→ Data records
****
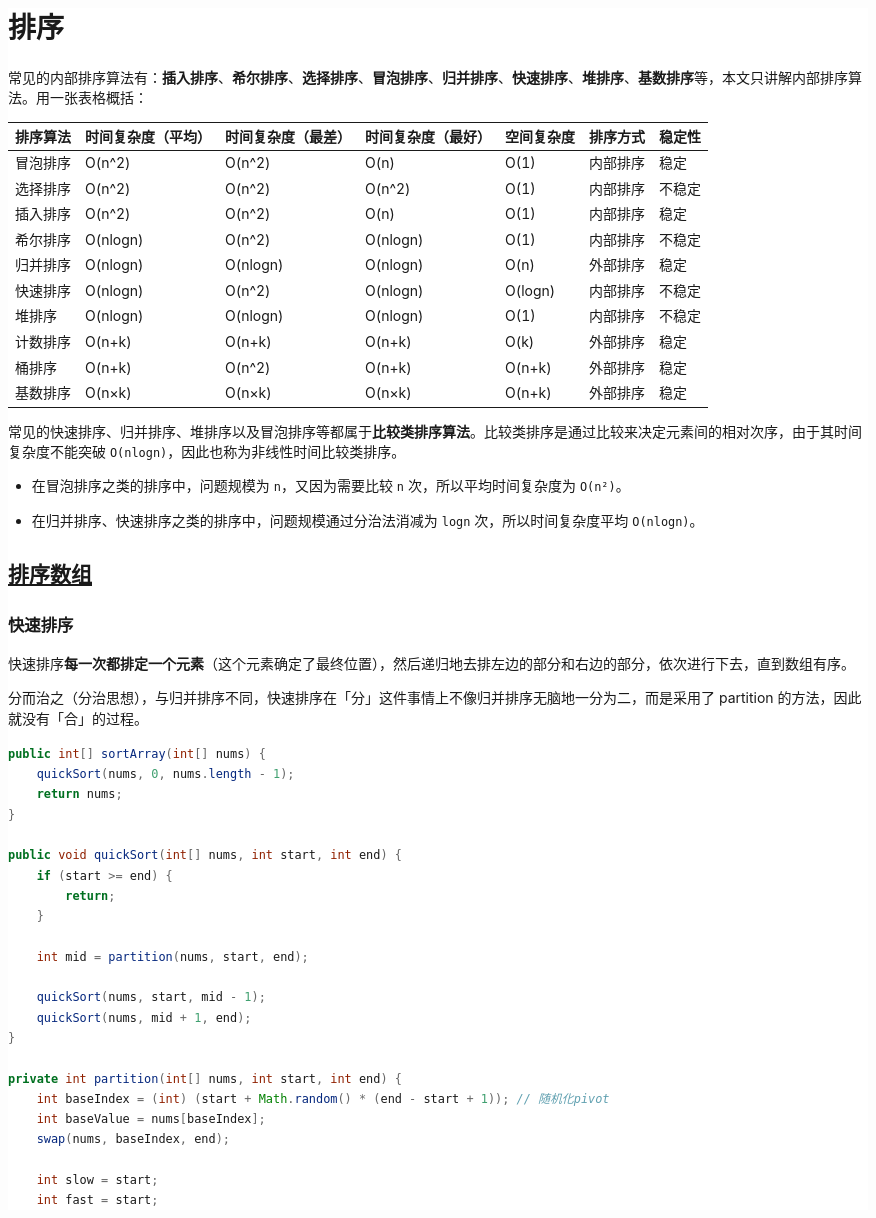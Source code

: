 # 排序

常见的内部排序算法有：**插入排序**、**希尔排序**、**选择排序**、**冒泡排序**、**归并排序**、**快速排序**、**堆排序**、**基数排序**等，本文只讲解内部排序算法。用一张表格概括：

| 排序算法 | 时间复杂度（平均） | 时间复杂度（最差） | 时间复杂度（最好） | 空间复杂度 | 排序方式 | 稳定性 |
| -------- | ------------------ | ------------------ | ------------------ | ---------- | -------- | ------ |
| 冒泡排序 | O(n^2)             | O(n^2)             | O(n)               | O(1)       | 内部排序 | 稳定   |
| 选择排序 | O(n^2)             | O(n^2)             | O(n^2)             | O(1)       | 内部排序 | 不稳定 |
| 插入排序 | O(n^2)             | O(n^2)             | O(n)               | O(1)       | 内部排序 | 稳定   |
| 希尔排序 | O(nlogn)           | O(n^2)             | O(nlogn)           | O(1)       | 内部排序 | 不稳定 |
| 归并排序 | O(nlogn)           | O(nlogn)           | O(nlogn)           | O(n)       | 外部排序 | 稳定   |
| 快速排序 | O(nlogn)           | O(n^2)             | O(nlogn)           | O(logn)    | 内部排序 | 不稳定 |
| 堆排序   | O(nlogn)           | O(nlogn)           | O(nlogn)           | O(1)       | 内部排序 | 不稳定 |
| 计数排序 | O(n+k)             | O(n+k)             | O(n+k)             | O(k)       | 外部排序 | 稳定   |
| 桶排序   | O(n+k)             | O(n^2)             | O(n+k)             | O(n+k)     | 外部排序 | 稳定   |
| 基数排序 | O(n×k)             | O(n×k)             | O(n×k)             | O(n+k)     | 外部排序 | 稳定   |

常见的快速排序、归并排序、堆排序以及冒泡排序等都属于**比较类排序算法**。比较类排序是通过比较来决定元素间的相对次序，由于其时间复杂度不能突破 `O(nlogn)`，因此也称为非线性时间比较类排序。

- 在冒泡排序之类的排序中，问题规模为 `n`，又因为需要比较 `n` 次，所以平均时间复杂度为 `O(n²)`。

- 在归并排序、快速排序之类的排序中，问题规模通过分治法消减为 `logn` 次，所以时间复杂度平均 `O(nlogn)`。



## [排序数组](https://leetcode.cn/problems/sort-an-array/)

### 快速排序

快速排序**每一次都排定一个元素**（这个元素确定了最终位置），然后递归地去排左边的部分和右边的部分，依次进行下去，直到数组有序。

分而治之（分治思想），与归并排序不同，快速排序在「分」这件事情上不像归并排序无脑地一分为二，而是采用了 partition 的方法，因此就没有「合」的过程。

```java
public int[] sortArray(int[] nums) {
    quickSort(nums, 0, nums.length - 1);
    return nums;
}

public void quickSort(int[] nums, int start, int end) {
    if (start >= end) {
        return;
    }

    int mid = partition(nums, start, end);

    quickSort(nums, start, mid - 1);
    quickSort(nums, mid + 1, end);
}

private int partition(int[] nums, int start, int end) {
    int baseIndex = (int) (start + Math.random() * (end - start + 1)); // 随机化pivot
    int baseValue = nums[baseIndex];
    swap(nums, baseIndex, end);

    int slow = start;
    int fast = start;
```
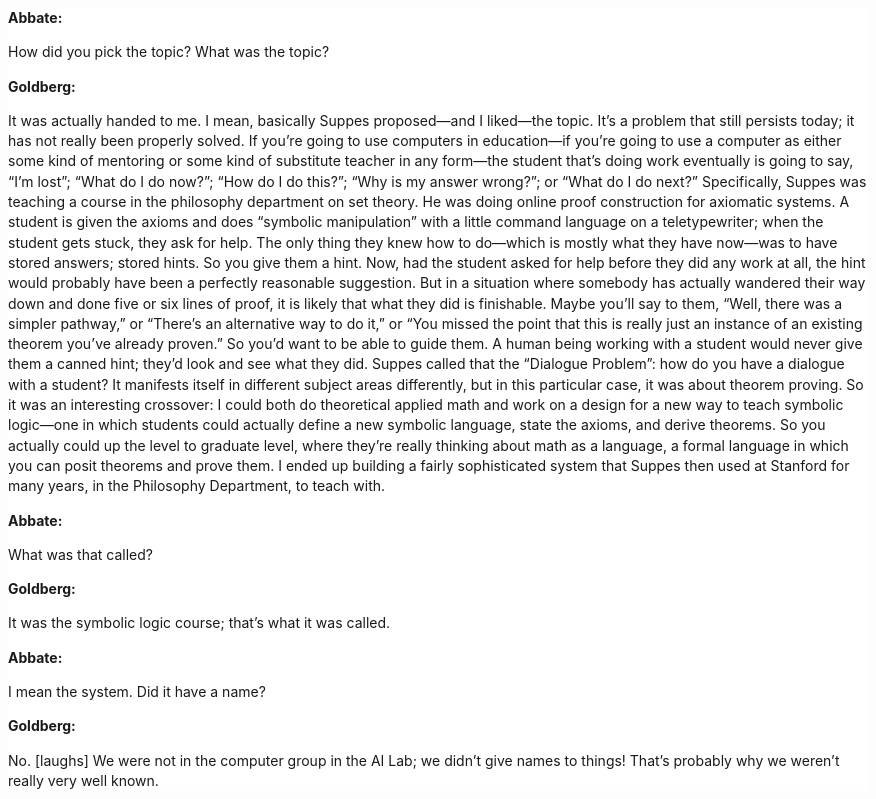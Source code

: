 **Abbate:**

How did you pick the topic? What was the topic?

**Goldberg:**

It was actually handed to me. I mean, basically Suppes proposed—and I
liked—the topic. It’s a problem that still persists today; it has not
really been properly solved. If you’re going to use computers in
education—if you’re going to use a computer as either some kind of
mentoring or some kind of substitute teacher in any form—the student
that’s doing work eventually is going to say, “I’m lost”; “What do I do
now?”; “How do I do this?”; “Why is my answer wrong?”; or “What do I do
next?” Specifically, Suppes was teaching a course in the philosophy
department on set theory. He was doing online proof construction for
axiomatic systems. A student is given the axioms and does “symbolic
manipulation” with a little command language on a teletypewriter; when
the student gets stuck, they ask for help. The only thing they knew how
to do—which is mostly what they have now—was to have stored answers;
stored hints. So you give them a hint. Now, had the student asked for
help before they did any work at all, the hint would probably have been
a perfectly reasonable suggestion. But in a situation where somebody has
actually wandered their way down and done five or six lines of proof, it
is likely that what they did is finishable. Maybe you’ll say to them,
“Well, there was a simpler pathway,” or “There’s an alternative way to
do it,” or “You missed the point that this is really just an instance of
an existing theorem you’ve already proven.” So you’d want to be able to
guide them. A human being working with a student would never give them a
canned hint; they’d look and see what they did. Suppes called that the
“Dialogue Problem”: how do you have a dialogue with a student? It
manifests itself in different subject areas differently, but in this
particular case, it was about theorem proving. So it was an interesting
crossover: I could both do theoretical applied math and work on a design
for a new way to teach symbolic logic—one in which students could
actually define a new symbolic language, state the axioms, and derive
theorems. So you actually could up the level to graduate level, where
they’re really thinking about math as a language, a formal language in
which you can posit theorems and prove them. I ended up building a
fairly sophisticated system that Suppes then used at Stanford for many
years, in the Philosophy Department, to teach with.

**Abbate:**

What was that called?

**Goldberg:**

It was the symbolic logic course; that’s what it was called.

**Abbate:**

I mean the system. Did it have a name?

**Goldberg:**

No. \[laughs\] We were not in the computer group in the AI Lab; we
didn’t give names to things\! That’s probably why we weren’t really
very well known.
****
→ What is being asked
The entries above need to be repeated word for word, minus their pictures.

→ Solution to the exercise
Source code

: # 排序

常见的内部排序算法有：**插入排序**、**希尔排序**、**选择排序**、**冒泡排序**、**归并排序**、**快速排序**、**堆排序**、**基数排序**等，本文只讲解内部排序算法。用一张表格概括：

| 排序算法 | 时间复杂度（平均） | 时间复杂度（最差） | 时间复杂度（最好） | 空间复杂度 | 排序方式 | 稳定性 |
| -------- | ------------------ | ------------------ | ------------------ | ---------- | -------- | ------ |
| 冒泡排序 | O(n^2)             | O(n^2)             | O(n)               | O(1)       | 内部排序 | 稳定   |
| 选择排序 | O(n^2)             | O(n^2)             | O(n^2)             | O(1)       | 内部排序 | 不稳定 |
| 插入排序 | O(n^2)             | O(n^2)             | O(n)               | O(1)       | 内部排序 | 稳定   |
| 希尔排序 | O(nlogn)           | O(n^2)             | O(nlogn)           | O(1)       | 内部排序 | 不稳定 |
| 归并排序 | O(nlogn)           | O(nlogn)           | O(nlogn)           | O(n)       | 外部排序 | 稳定   |
| 快速排序 | O(nlogn)           | O(n^2)             | O(nlogn)           | O(logn)    | 内部排序 | 不稳定 |
| 堆排序   | O(nlogn)           | O(nlogn)           | O(nlogn)           | O(1)       | 内部排序 | 不稳定 |
| 计数排序 | O(n+k)             | O(n+k)             | O(n+k)             | O(k)       | 外部排序 | 稳定   |
| 桶排序   | O(n+k)             | O(n^2)             | O(n+k)             | O(n+k)     | 外部排序 | 稳定   |
| 基数排序 | O(n×k)             | O(n×k)             | O(n×k)             | O(n+k)     | 外部排序 | 稳定   |

常见的快速排序、归并排序、堆排序以及冒泡排序等都属于**比较类排序算法**。比较类排序是通过比较来决定元素间的相对次序，由于其时间复杂度不能突破 `O(nlogn)`，因此也称为非线性时间比较类排序。

- 在冒泡排序之类的排序中，问题规模为 `n`，又因为需要比较 `n` 次，所以平均时间复杂度为 `O(n²)`。

- 在归并排序、快速排序之类的排序中，问题规模通过分治法消减为 `logn` 次，所以时间复杂度平均 `O(nlogn)`。



## [排序数组](https://leetcode.cn/problems/sort-an-array/)

### 快速排序

快速排序**每一次都排定一个元素**（这个元素确定了最终位置），然后递归地去排左边的部分和右边的部分，依次进行下去，直到数组有序。

分而治之（分治思想），与归并排序不同，快速排序在「分」这件事情上不像归并排序无脑地一分为二，而是采用了 partition 的方法，因此就没有「合」的过程。

```java
public int[] sortArray(int[] nums) {
    quickSort(nums, 0, nums.length - 1);
    return nums;
}

public void quickSort(int[] nums, int start, int end) {
    if (start >= end) {
        return;
    }

    int mid = partition(nums, start, end);

    quickSort(nums, start, mid - 1);
    quickSort(nums, mid + 1, end);
}

private int partition(int[] nums, int start, int end) {
    int baseIndex = (int) (start + Math.random() * (end - start + 1)); // 随机化pivot
    int baseValue = nums[baseIndex];
    swap(nums, baseIndex, end);

    int slow = start;
    int fast = start;
```
Source code

: **Abbate:**

How did you pick the topic? What was the topic?

**Goldberg:**

It was actually handed to me. I mean, basically Suppes proposed—and I
liked—the topic. It’s a problem that still persists today; it has not
really been properly solved. If you’re going to use computers in
education—if you’re going to use a computer as either some kind of
mentoring or some kind of substitute teacher in any form—the student
that’s doing work eventually is going to say, “I’m lost”; “What do I do
now?”; “How do I do this?”; “Why is my answer wrong?”; or “What do I do
next?” Specifically, Suppes was teaching a course in the philosophy
department on set theory. He was doing online proof construction for
axiomatic systems. A student is given the axioms and does “symbolic
manipulation” with a little command language on a teletypewriter; when
the student gets stuck, they ask for help. The only thing they knew how
to do—which is mostly what they have now—was to have stored answers;
stored hints. So you give them a hint. Now, had the student asked for
help before they did any work at all, the hint would probably have been
a perfectly reasonable suggestion. But in a situation where somebody has
actually wandered their way down and done five or six lines of proof, it
is likely that what they did is finishable. Maybe you’ll say to them,
“Well, there was a simpler pathway,” or “There’s an alternative way to
do it,” or “You missed the point that this is really just an instance of
an existing theorem you’ve already proven.” So you’d want to be able to
guide them. A human being working with a student would never give them a
canned hint; they’d look and see what they did. Suppes called that the
“Dialogue Problem”: how do you have a dialogue with a student? It
manifests itself in different subject areas differently, but in this
particular case, it was about theorem proving. So it was an interesting
crossover: I could both do theoretical applied math and work on a design
for a new way to teach symbolic logic—one in which students could
actually define a new symbolic language, state the axioms, and derive
theorems. So you actually could up the level to graduate level, where
they’re really thinking about math as a language, a formal language in
which you can posit theorems and prove them. I ended up building a
fairly sophisticated system that Suppes then used at Stanford for many
years, in the Philosophy Department, to teach with.

**Abbate:**

What was that called?

**Goldberg:**

It was the symbolic logic course; that’s what it was called.

**Abbate:**

I mean the system. Did it have a name?

**Goldberg:**

No. \[laughs\] We were not in the computer group in the AI Lab; we
didn’t give names to things\! That’s probably why we weren’t really
very well known.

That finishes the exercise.